A + B Problem II

题目链接
Problem Description
I have a very simple problem for you. Given two integers A and B, your job is to calculate the Sum of A + B.

Input
The first line of the input contains an integer T(1<=T<=20) which means the number of test cases. Then T lines follow, each line consists of two positive integers, A and B. Notice that the integers are very large, that means you should not process them by using 32-bit integer. You may assume the length of each integer will not exceed 1000.

Output
For each test case, you should output two lines. The first line is “Case #:”, # means the number of the test case. The second line is the an equation “A + B = Sum”, Sum means the result of A + B. Note there are some spaces int the equation.
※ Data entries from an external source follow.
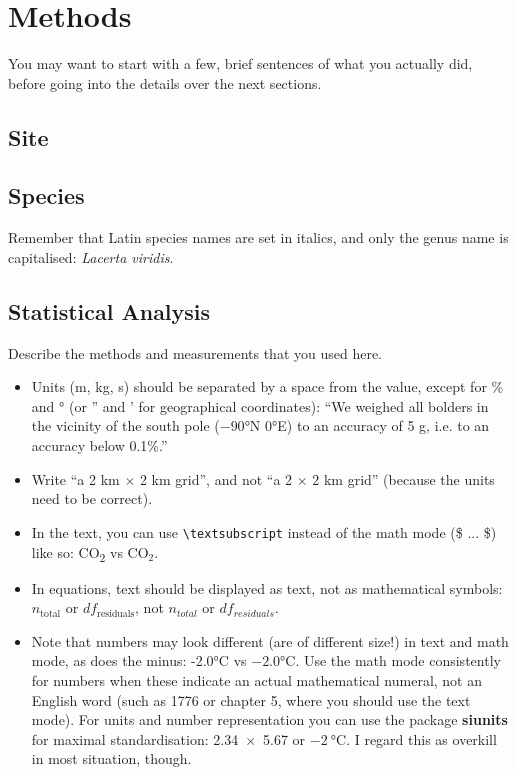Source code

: \chapter{Methods}
\label{ch:methods}
You may want to start with a few, brief sentences of what you actually did, before going into the details over the next sections.

\section{Site}
\section{Species}
 Remember that Latin species names are set in italics, and only the genus name is capitalised: \emph{Lacerta viridis}.
\section{Statistical Analysis}

  Describe the methods and measurements that you used here.

\begin{itemize}
\item Units (m, kg, s) should be separated by a space from the value, except for \% and ° (or '' and ' for geographical coordinates): ``We weighed all bolders in the vicinity of the south pole ($-90$°N $0$°E) to an accuracy of 5 g, i.e. to an accuracy below 0.1\%.''

\item Write ``a 2 km $\times$ 2 km grid'', and not ``a 2 $\times$ 2 km grid'' (because the units need to be correct).

\item In the text, you can use \texttt{\textbackslash textsubscript} instead of the math mode (\$ ... \$) like so: CO\textsubscript{2} vs CO$_2$.

\item In equations, text should be displayed as text, not as mathematical symbols: $n_\text{total}$ or $df_\text{residuals}$, not $n_{total}$ or $df_{residuals}$.

\item Note that numbers may look different (are of different size!) in text and math mode, as does the minus: -2.0°C vs $-2.0$°C. Use the math mode consistently for numbers when these indicate an actual mathematical numeral, not an English word (such as 1776 or chapter 5, where you should use the text mode). For units and number representation you can use the package \textbf{siunits} for maximal standardisation: \num{2.34 x 5.67} or $\SI{-2}{\celsius}$. I regard this as overkill in most situation, though.
\end{itemize}  
 
 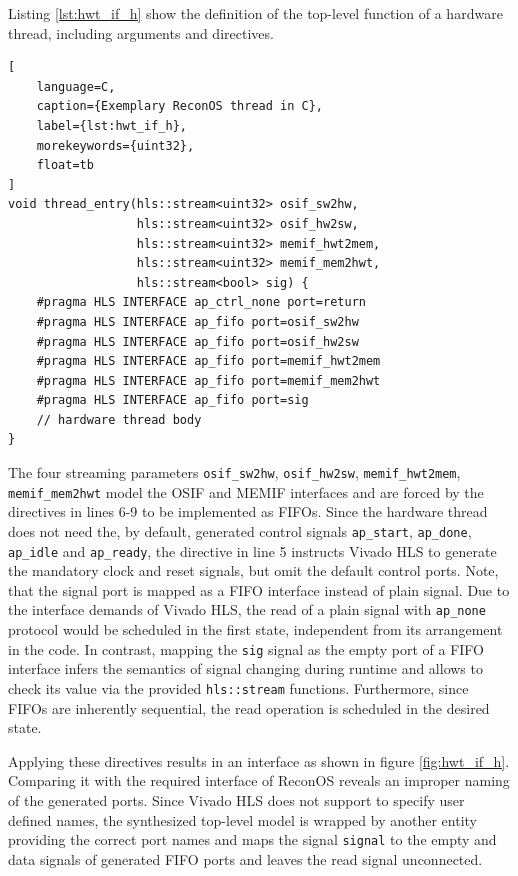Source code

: Listing \ref{lst:hwt_if_h} show the definition of the top-level function of a
hardware thread, including arguments and directives.
\begin{lstlisting}[
	language=C,
	caption={Exemplary ReconOS thread in C},
	label={lst:hwt_if_h},
	morekeywords={uint32},
	float=tb
]
void thread_entry(hls::stream<uint32> osif_sw2hw,
                  hls::stream<uint32> osif_hw2sw,
                  hls::stream<uint32> memif_hwt2mem,
                  hls::stream<uint32> memif_mem2hwt,
                  hls::stream<bool> sig) {
	#pragma HLS INTERFACE ap_ctrl_none port=return
	#pragma HLS INTERFACE ap_fifo port=osif_sw2hw
	#pragma HLS INTERFACE ap_fifo port=osif_hw2sw
	#pragma HLS INTERFACE ap_fifo port=memif_hwt2mem
	#pragma HLS INTERFACE ap_fifo port=memif_mem2hwt
	#pragma HLS INTERFACE ap_fifo port=sig
	// hardware thread body
}
\end{lstlisting}
The four streaming parameters \lstinline{osif_sw2hw}, \lstinline{osif_hw2sw},
\lstinline{memif_hwt2mem}, \lstinline{memif_mem2hwt} model the \ac{OSIF} and
\ac{MEMIF} interfaces and are forced by the directives in lines 6-9 to be
implemented as \acp{FIFO}. Since the hardware thread does not need the, by
default, generated control signals \lstinline{ap_start}, \lstinline{ap_done},
\lstinline{ap_idle} and \lstinline{ap_ready}, the directive in line 5
instructs Vivado HLS to generate the mandatory clock and reset signals, but
omit the default control ports. Note, that the signal port is mapped as a
\ac{FIFO} interface instead of plain signal. Due to the interface demands of
Vivado HLS, the read of a plain signal with \lstinline{ap_none} protocol would
be scheduled in the first state, independent from its arrangement in the code.
In contrast, mapping the \lstinline{sig} signal as the empty port of a
\ac{FIFO} interface infers the semantics of signal changing during runtime and
allows to check its value via the provided \lstinline{hls::stream} functions.
Furthermore, since \acp{FIFO} are inherently sequential, the read operation is
scheduled in the desired state.

Applying these directives results in an interface as shown in figure
\ref{fig:hwt_if_h}. Comparing it with the required interface of ReconOS
reveals an improper naming of the generated ports. Since Vivado HLS does not
support to specify user defined names, the synthesized top-level model is
wrapped by another entity providing the correct port names and maps the signal
\lstinline{signal} to the empty and data signals of generated \ac{FIFO} ports
and leaves the read signal unconnected.

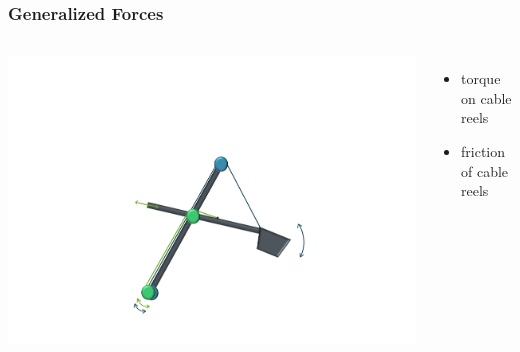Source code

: \begin{frame}
	\frametitle{Generalized Forces}
	\begin{columns}
		\centering
		\includegraphics[trim=30cm 5cm 30cm 23cm, clip=true, width=\linewidth]{img/Excavator_Only}
		\begin{itemize}
			\item{torque on cable reels}
			\item{friction of cable reels}
		\end{itemize}
	\end{columns}
\end{frame}

%
%

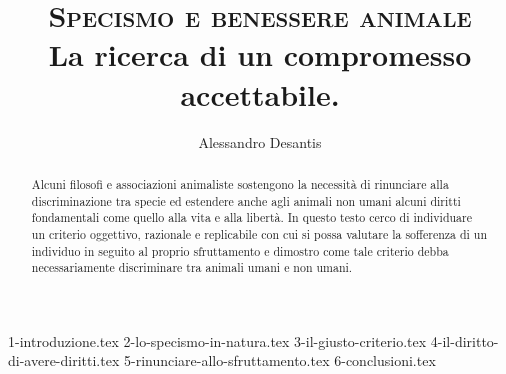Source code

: \documentclass[a4paper,oneside,11pt,article]{memoir}
\title{
\textsc{Specismo e benessere animale}\\
\vspace{1.5mm}
\small{La ricerca di un compromesso accettabile.}
}
\author{Alessandro Desantis}
\date{}
\begin{document}
    \begin{titlingpage}

        \maketitle

        \begin{abstract}
            \begin{center}
                Alcuni filosofi e associazioni animaliste sostengono la necessità di
                rinunciare alla discriminazione tra specie ed estendere anche agli animali non
                umani alcuni diritti fondamentali come quello alla vita e alla libertà. In
                questo testo cerco di individuare un criterio oggettivo, razionale e replicabile
                con cui si possa valutare la sofferenza di un individuo in seguito al proprio
                sfruttamento e dimostro come tale criterio debba necessariamente discriminare
                tra animali umani e non umani.
            \end{center}
        \end{abstract}

    \end{titlingpage}


    {1-introduzione.tex}
    {2-lo-specismo-in-natura.tex}
    {3-il-giusto-criterio.tex}
    {4-il-diritto-di-avere-diritti.tex}
    {5-rinunciare-allo-sfruttamento.tex}
    {6-conclusioni.tex}
\end{document}
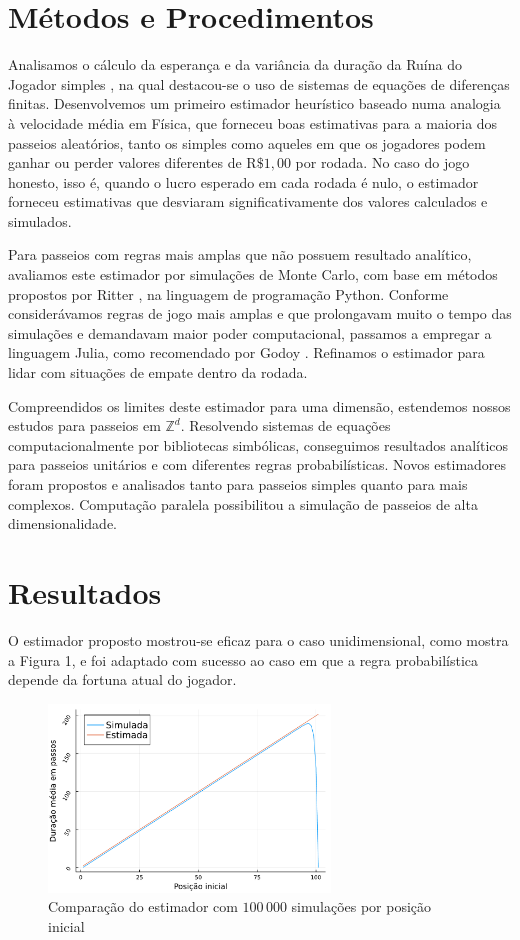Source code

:\documentclass[a4paper,10pt,twocolumn]{article}
\begin{document}
\section{Métodos e Procedimentos}

Analisamos o cálculo da esperança e da variância da duração da Ruína do Jogador
simples \cite{andel_variance_2012}, na qual destacou-se o uso de sistemas de
equações de diferenças finitas. Desenvolvemos um primeiro estimador heurístico
baseado numa analogia à velocidade média em Física, que forneceu boas
estimativas  para a maioria dos passeios aleatórios, tanto os simples como
aqueles em que os jogadores podem ganhar ou perder valores diferentes de
$\mathrm{R}\$1,00$ por rodada. No caso do jogo honesto, isso é, quando o lucro
esperado em cada rodada é nulo, o estimador forneceu estimativas que desviaram
significativamente dos valores calculados e simulados.

Para passeios com regras mais amplas que não possuem resultado analítico,
avaliamos este estimador por simulações de Monte Carlo, com base em métodos
propostos por Ritter \cite{ritter_determining_2011}, na linguagem de programação
Python. Conforme considerávamos regras de jogo mais amplas e que prolongavam
muito o tempo das simulações e demandavam maior poder computacional, passamos a
empregar a linguagem Julia, como recomendado por Godoy
\cite{godoy_evaluating_2023}. Refinamos o estimador para lidar com situações de
empate dentro da rodada.

Compreendidos os limites deste estimador para uma dimensão, estendemos nossos
estudos para passeios em $\mathbb{Z}^d$. Resolvendo sistemas de equações
computacionalmente por bibliotecas simbólicas, conseguimos resultados analíticos
para passeios unitários e com diferentes regras probabilísticas. Novos
estimadores foram propostos e analisados tanto para passeios simples quanto para
mais complexos. Computação paralela possibilitou a simulação de passeios de alta
dimensionalidade.

\section{Resultados}

O estimador proposto mostrou-se eficaz para o caso unidimensional, como mostra a
Figura 1, e foi adaptado com sucesso ao caso em que a regra probabilística
depende da fortuna atual do jogador.

\begin{figure}[H]
    \centering
    \includegraphics[width=7.5cm]{"graficoest.pdf"}
    \centering
    \caption{Comparação do estimador com $100\, 000$ simulações por posição inicial}
\end{figure}
\end{document}
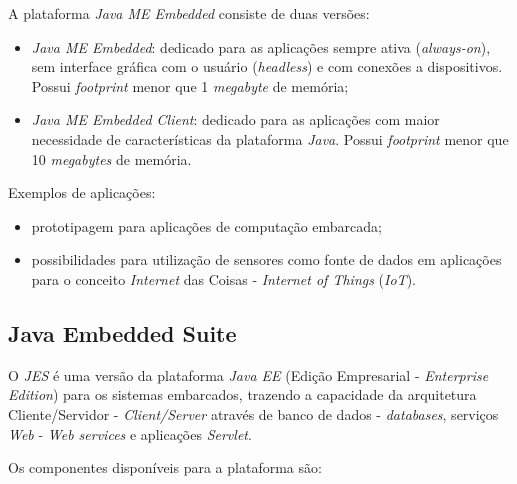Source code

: A plataforma \textit{Java ME Embedded} consiste de duas versões:

\begin{itemize}

    \item \textit{Java ME Embedded}: dedicado para as aplicações sempre ativa
    (\textit{always-on}), sem interface gráfica com o usuário
    (\textit{headless}) e com conexões a dispositivos. Possui
    \textit{footprint} menor que 1 \textit{megabyte} de memória;

    \item \textit{Java ME Embedded Client}: dedicado para as aplicações com
    maior necessidade de características da plataforma \textit{Java}. Possui
    \textit{footprint} menor que 10 \textit{megabytes} de memória.

\end{itemize}

Exemplos de aplicações:

\begin{itemize}

    \item prototipagem para aplicações de computação embarcada;

    \item possibilidades para utilização de sensores como fonte de dados em
    aplicações para o conceito \textit{Internet} das Coisas -
    \textit{Internet of Things} (\textit{IoT}).

\end{itemize}

\subsection{Java Embedded Suite}

O \textit{JES} é uma versão da plataforma \textit{Java EE} (Edição Empresarial
- \textit{Enterprise Edition}) para os sistemas embarcados, trazendo a
capacidade da arquitetura Cliente/Servidor - \textit{Client/Server} através de
banco de dados - \textit{databases}, serviços \textit{Web} - \textit{Web
  services} e aplicações \textit{Servlet}.

Os componentes disponíveis para a plataforma são:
Output a blank line between two test cases.

Sample Input
2
1 2
112233445566778899 998877665544332211

Sample Output
Case 1:
1 + 2 = 3

Case 2:
112233445566778899 + 998877665544332211 = 1111111111111111110

---

#include<cstdio>
#include<cstring>
#include<algorithm>
#include<set>
#include<queue>
#include<cmath>
#include<cstdlib>
#define MAX 1005

using namespace std;

char a[MAX], b[MAX], ans[MAX], resa[MAX], resb[MAX];
int alen, blen, y;

void strrev(char *s, int len)
{
    char c;
    int mid = len >> 1;
    for(int i=0; i<mid; i++)
    {
        c = s[i];
        s[i] = s[len - 1 - i];
        s[len - 1 - i] = c;
    }
}

void strsum()
{
    int y = 0;
    for(int i=0; i<blen; i++)
    {
        y = y+ans[i]+b[i]-96;
        ans[i] = y%10 + 48;
        y/=10;
    }
    for(int i=blen; i<alen; i++)
    {
        y = y+ans[i]-48;
        ans[i] = y % 10 + 48;
        y/=10;
    }
    if(y)
    {
        printf("1");
    }
    for(int i=alen-1; i>-1; i--)
    {
        printf("%c", ans[i]);
    }
    printf("\n");
}

int main()
{
    int tc;
    scanf("%d", &tc);
    for(int i=1; i<=tc; i++)
    {
        memset(ans, 0, sizeof(ans));
        scanf("%s %s", &a, &b);
        strcpy(resa, a);
        strcpy(resb, b);
        strrev(a, strlen(a));
        strrev(b, strlen(b));
        if(strlen(a)>strlen(b))
        {
            strcpy(ans, a);
        }
        else
        {
            strcpy(ans, b);
            strcpy(b, a);
        }
        alen = strlen(ans);
        blen = strlen(b);
        printf("Case %d:\n%s + %s = ", i, resa, resb);
        strsum();
        if(i<tc)printf("\n");
    }
    return 0;
}